Le concilium provincial conserva le droit de présenter des vœux et des doléances à l'empereur; sa réunion était l'occasion de fêtes et de réjouissances publiques; la convocation était faite par le préfet. Le sacerdos provineiæ, dont la fonction paraît avoir été conservée pendant quelque temps encore, dut céder la présidence du concile au préfet ou à son vicaire. Le corps des sacerdotes, ou prêtres devenus chrétiens, fut entouré d'honneurs et d'immunités; mais il perdit toute occasion de s'immiscer légalement dans les affaires administratives 204.
Puissance des Donatistes.--Les Circoncellions.--Vers 321, les Donatistes avaient obtenu le rappel de leurs exilés, et il se produisit une sorte d'apaisement. En 326, Cécilien étant mort fut remplacé par Refus: de leur côté, les Donatistes élirent Donat, homonyme de l'évêque des Cases-Noires, comme successeur de Majorin. Peu après, les nouveaux élus réunissaient à Karthage un concile auquel deux cent soixante-dix évêques prirent part et où, grâce à des concessions mutuelles, on put consolider la trêve.
On sera peut-être étonné du grand nombre d'évêques se trouvant alors en Afrique, mais il faut considérer ces prélats comme de simples curés. «La création des sièges épiscopaux en Afrique n'a pas toujours été motivée par l'importance des localités et le chiffre de la population. L'on observe en effet dans l'histoire des Donatistes que ces habiles sectaires, afin d'augmenter leur influence, multipliaient le nombre des évêques et les préposaient à de simples hameaux... Or, on conçoit parfaitement que l'Église, pour tenir tête aux Donatistes, ait imité cette conduite et multiplié les évêchés... Au surplus, il était dans l'esprit de l'Église d'Afrique de multiplier les diocèses afin que leur peu d'étendue en facilitât l'administration 205.»

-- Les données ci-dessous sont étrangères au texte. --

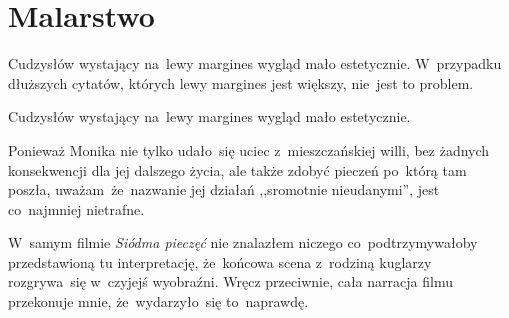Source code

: \documentclass[a4paper,11pt]{article}
\begin{document}










\newpage

\section{Malarstwo}

\vspace{\spaceTwo}







\start {} Cudzysłów wystający na~lewy margines wygląd mało
estetycznie. W~przypadku dłuższych cytatów, których lewy margines jest
większy, nie~jest to problem.

\vspace{\spaceFour}



\start {} Cudzysłów wystający na~lewy margines wygląd mało
estetycznie.

\vspace{\spaceFour}



\start {} Ponieważ Monika nie tylko udało~się uciec
z~mieszczańskiej willi, bez żadnych konsekwencji dla jej dalszego
życia, ale także zdobyć pieczeń po~którą tam poszła,
uważam~że~nazwanie jej działań ,,sromotnie nieudanymi'', jest
co~najmniej nietrafne.

\vspace{\spaceFour}



\start {} W~samym filmie \textit{Siódma pieczęć} nie znalazłem
niczego co~podtrzymywałoby przedstawioną tu interpretację,
że~końcowa scena z~rodziną kuglarzy rozgrywa~się w~czyjejś
wyobraźni. Wręcz przeciwnie, cała narracja filmu przekonuje mnie,
że~wydarzyło~się to~naprawdę.

\vspace{\spaceFour}
\end{document}
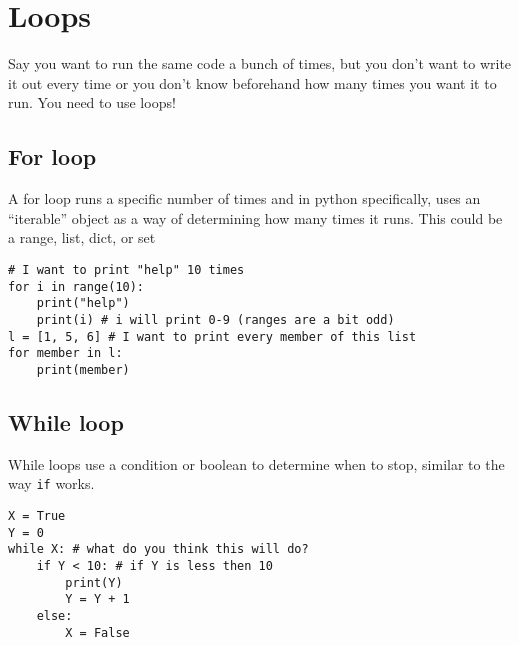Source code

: \documentclass{assignments}
\begin{document}
\section*{Loops}
\label{sec:org93d4890}
Say you want to run the same code a bunch of times, but you don't want to write
it out every time or you don't know beforehand how many times you want it to
run. You need to use loops!
\subsection*{For loop}
\label{sec:org5a58576}
A for loop runs a specific number of times and in python specifically, uses an
``iterable'' object as a way of determining how many times it runs. This could be
a range, list, dict, or set
\begin{verbatim}
# I want to print "help" 10 times
for i in range(10):
    print("help")
    print(i) # i will print 0-9 (ranges are a bit odd)
l = [1, 5, 6] # I want to print every member of this list
for member in l:
    print(member)
\end{verbatim}
\subsection*{While loop}
\label{sec:org8422d73}
While loops use a condition or boolean to determine when to stop, similar to the
way \texttt{if} works.
\begin{verbatim}
X = True
Y = 0
while X: # what do you think this will do?
    if Y < 10: # if Y is less then 10
        print(Y)
        Y = Y + 1
    else:
        X = False

\end{verbatim}
\end{document}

Ainsi les deux églises vivaient côte à côte et essayaient de se tolérer, mais, comme nous l'avons dit, les Donatistes tenaient en maints endroits les temples et nous voyons, en 330, l'empereur, cédant à la demande de Zezius, évêque de Constantine, ordonner la construction d'une basilique pour les orthodoxes, attendu que «tout ce qui appartenait à l'Église catholique était tombé au pouvoir des Donatistes» et que les orthodoxes n'avaient aucun local pour tenir leurs assemblées 206.

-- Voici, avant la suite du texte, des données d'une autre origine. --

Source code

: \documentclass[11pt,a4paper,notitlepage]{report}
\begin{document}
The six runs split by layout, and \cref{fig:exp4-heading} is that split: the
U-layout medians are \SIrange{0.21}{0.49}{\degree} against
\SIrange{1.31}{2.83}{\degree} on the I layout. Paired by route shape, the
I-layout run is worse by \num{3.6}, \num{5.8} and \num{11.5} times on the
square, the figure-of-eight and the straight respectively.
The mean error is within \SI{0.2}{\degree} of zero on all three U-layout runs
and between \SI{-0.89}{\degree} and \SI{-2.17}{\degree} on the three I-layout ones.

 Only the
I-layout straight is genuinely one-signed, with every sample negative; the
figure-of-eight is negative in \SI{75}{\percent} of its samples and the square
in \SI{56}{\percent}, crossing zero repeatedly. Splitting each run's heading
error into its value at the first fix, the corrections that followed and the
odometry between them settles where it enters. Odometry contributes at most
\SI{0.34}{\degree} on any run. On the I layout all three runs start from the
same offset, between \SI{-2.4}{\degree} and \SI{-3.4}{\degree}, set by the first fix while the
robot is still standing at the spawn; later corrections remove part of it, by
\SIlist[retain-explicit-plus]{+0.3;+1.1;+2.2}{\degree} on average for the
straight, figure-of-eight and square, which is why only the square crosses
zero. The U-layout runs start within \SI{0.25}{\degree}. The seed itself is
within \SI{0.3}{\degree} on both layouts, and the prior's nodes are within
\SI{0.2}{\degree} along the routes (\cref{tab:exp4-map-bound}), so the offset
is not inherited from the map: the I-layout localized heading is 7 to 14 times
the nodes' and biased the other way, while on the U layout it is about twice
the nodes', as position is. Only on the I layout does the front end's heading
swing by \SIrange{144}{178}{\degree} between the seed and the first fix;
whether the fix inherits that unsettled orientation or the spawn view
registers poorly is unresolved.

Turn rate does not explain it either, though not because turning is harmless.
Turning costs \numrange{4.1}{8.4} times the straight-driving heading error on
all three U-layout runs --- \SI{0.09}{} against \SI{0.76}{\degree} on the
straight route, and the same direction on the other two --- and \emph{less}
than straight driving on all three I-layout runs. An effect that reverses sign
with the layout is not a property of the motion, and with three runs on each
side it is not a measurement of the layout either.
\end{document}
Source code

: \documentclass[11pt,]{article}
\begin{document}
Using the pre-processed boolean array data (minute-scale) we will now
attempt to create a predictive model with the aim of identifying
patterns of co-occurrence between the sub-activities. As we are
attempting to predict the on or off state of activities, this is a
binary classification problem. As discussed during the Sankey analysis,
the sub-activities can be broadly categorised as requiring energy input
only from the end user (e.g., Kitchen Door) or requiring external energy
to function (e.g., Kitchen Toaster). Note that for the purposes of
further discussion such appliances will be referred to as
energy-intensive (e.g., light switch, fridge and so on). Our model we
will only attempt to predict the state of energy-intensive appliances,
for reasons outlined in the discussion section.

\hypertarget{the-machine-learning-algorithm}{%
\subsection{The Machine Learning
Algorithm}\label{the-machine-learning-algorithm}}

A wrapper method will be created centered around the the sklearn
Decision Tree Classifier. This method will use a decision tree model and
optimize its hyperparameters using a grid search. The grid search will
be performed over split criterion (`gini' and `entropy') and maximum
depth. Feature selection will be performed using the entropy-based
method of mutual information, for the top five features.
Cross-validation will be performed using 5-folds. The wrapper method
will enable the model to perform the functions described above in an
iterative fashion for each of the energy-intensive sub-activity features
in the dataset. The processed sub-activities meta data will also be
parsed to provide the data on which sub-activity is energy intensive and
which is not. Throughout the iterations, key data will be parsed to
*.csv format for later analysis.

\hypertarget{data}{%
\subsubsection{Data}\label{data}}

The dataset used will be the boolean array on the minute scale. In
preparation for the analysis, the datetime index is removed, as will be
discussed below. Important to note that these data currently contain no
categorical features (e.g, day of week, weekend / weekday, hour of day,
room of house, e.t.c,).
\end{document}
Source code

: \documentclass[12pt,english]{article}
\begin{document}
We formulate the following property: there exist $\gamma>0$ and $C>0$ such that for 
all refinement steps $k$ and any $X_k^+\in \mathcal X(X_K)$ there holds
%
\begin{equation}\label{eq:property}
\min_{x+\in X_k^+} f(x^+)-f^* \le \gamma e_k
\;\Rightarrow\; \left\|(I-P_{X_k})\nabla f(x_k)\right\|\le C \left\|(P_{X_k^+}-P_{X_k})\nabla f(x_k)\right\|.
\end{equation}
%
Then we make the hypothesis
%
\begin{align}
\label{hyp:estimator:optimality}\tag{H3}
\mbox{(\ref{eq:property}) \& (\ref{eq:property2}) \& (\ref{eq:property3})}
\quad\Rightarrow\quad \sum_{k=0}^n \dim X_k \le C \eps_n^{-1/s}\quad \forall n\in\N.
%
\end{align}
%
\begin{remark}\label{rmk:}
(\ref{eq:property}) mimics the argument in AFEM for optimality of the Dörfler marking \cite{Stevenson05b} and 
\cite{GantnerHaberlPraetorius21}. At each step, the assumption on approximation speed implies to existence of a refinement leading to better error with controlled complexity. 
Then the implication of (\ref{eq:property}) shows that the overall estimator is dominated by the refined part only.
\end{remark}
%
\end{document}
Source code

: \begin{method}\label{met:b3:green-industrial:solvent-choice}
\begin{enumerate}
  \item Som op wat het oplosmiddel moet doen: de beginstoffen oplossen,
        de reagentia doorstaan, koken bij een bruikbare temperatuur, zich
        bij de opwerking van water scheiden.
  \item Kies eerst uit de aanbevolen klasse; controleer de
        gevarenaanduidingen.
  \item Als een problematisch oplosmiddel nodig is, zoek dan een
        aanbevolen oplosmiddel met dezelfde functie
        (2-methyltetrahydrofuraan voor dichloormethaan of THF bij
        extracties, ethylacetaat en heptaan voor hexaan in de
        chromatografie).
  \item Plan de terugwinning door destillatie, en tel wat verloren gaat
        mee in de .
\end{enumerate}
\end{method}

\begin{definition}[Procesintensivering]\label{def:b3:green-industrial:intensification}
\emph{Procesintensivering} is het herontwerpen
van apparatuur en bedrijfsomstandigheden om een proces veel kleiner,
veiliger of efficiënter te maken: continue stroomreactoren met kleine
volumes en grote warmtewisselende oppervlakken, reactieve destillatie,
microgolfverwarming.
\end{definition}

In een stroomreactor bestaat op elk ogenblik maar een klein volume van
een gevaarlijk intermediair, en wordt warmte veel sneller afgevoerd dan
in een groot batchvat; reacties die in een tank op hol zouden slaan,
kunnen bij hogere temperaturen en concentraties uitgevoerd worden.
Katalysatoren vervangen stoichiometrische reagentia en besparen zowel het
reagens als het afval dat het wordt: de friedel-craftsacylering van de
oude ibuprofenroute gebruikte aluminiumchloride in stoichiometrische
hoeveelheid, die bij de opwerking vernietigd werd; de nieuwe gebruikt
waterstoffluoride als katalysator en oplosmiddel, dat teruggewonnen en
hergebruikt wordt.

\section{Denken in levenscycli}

A côté des Donatistes modérés, qui essayaient de chercher un modus vivendi avec les autres chrétiens, se trouvaient les zélés, les purs. Réunis en bandes obéissant à un chef, ils se mirent à parcourir le pays dans le but, disaient-ils, de faire reconnaître la sainteté de leur foi. Leur cri de ralliement était Laudes Deo (Louanges à Dieu!), et il fut bientôt redouté comme un signal de pillage et de mort. Faisant profession de mépriser les biens de la terre et de vivre dans la continence, ils ne tardèrent pas à ériger la destruction en principe. Ils n'ont du reste rien à perdre, car la plupart sont des esclaves fugitifs, des malheureux ruinés par les guerres civiles ou les exactions du fisc. Ils prétendent établir l'égalité en détruissant les biens et faire le salut des riches en les ruinant.

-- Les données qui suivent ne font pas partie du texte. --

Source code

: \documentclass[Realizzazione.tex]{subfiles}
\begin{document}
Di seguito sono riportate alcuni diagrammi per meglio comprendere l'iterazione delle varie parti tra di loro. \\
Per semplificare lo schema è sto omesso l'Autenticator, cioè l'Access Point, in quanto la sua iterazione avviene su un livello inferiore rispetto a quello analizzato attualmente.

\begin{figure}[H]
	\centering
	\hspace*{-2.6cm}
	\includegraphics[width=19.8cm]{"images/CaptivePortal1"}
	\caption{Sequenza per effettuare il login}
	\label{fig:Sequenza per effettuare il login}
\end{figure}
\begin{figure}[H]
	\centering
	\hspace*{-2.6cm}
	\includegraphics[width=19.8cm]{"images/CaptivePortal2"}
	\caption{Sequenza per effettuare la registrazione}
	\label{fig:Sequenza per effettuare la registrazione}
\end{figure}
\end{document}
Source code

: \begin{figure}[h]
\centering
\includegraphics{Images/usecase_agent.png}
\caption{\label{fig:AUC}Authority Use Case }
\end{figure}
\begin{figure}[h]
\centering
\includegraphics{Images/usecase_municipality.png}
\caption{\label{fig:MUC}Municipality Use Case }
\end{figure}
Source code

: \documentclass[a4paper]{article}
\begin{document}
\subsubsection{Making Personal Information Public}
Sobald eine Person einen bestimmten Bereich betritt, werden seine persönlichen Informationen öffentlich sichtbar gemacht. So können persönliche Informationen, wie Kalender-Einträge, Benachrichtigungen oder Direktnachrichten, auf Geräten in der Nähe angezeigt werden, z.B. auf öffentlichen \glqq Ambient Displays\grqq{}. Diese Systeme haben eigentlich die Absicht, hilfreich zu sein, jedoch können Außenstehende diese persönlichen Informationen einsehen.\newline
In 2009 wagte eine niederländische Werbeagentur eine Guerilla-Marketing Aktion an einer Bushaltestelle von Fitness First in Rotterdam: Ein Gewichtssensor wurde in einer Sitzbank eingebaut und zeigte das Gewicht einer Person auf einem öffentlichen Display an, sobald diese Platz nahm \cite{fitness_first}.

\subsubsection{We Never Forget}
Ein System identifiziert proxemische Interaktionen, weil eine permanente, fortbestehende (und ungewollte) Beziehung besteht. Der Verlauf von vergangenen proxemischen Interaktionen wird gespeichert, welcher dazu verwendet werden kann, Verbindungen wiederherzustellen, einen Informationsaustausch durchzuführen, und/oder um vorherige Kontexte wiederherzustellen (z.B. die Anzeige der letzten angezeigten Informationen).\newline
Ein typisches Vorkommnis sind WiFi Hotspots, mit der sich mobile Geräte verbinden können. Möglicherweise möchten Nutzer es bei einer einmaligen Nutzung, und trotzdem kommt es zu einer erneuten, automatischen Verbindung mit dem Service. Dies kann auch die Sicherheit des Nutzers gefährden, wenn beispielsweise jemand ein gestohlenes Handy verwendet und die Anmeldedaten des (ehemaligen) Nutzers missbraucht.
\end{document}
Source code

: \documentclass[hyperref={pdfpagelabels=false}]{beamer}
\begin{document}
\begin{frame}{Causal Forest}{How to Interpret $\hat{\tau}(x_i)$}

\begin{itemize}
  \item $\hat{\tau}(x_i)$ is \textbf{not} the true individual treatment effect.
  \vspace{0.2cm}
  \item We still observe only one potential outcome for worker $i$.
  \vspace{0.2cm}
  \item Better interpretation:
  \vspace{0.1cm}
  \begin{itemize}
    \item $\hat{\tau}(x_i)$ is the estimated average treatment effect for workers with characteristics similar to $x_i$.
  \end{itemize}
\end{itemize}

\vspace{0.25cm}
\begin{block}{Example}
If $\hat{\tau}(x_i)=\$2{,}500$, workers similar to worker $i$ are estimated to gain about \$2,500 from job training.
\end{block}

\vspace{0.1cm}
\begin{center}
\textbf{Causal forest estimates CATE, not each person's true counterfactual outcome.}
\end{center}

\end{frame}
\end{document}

Ces bandes, qui rappellent celles de la Jacquerie, s'attaquèrent d'abord aux fermes isolées; c'est pourquoi les gens qui en faisaient partie furent stigmatisés du nom de Circoncellions 207. Nous verrons avant peu à quels excès ces fanatiques se portèrent. Leur quartier général était Thamugas (aujourd'hui Timgad), au pied de l'Aourès, entre Lambèse et Theveste 208.
Les fils de Constantin.--Persécution des Donatistes par Constant.--A la mort de Constantin (337), l'empire se trouva fractionné en cinq parties; mais bientôt ses trois fils Constantin II, Constant et Constance, restèrent, par suite du meurtre de leurs deux cousins, seuls maîtres du pouvoir. Un nouveau partage fut alors opéré entre eux (338). L'Afrique demeura pendant plusieurs années un sujet de contestation entre Constant et Constantin, et les deux frères en vinrent plusieurs fois aux mains. La mort de Constantin (340) mit fin à la lutte en assurant le triomphe de Constant.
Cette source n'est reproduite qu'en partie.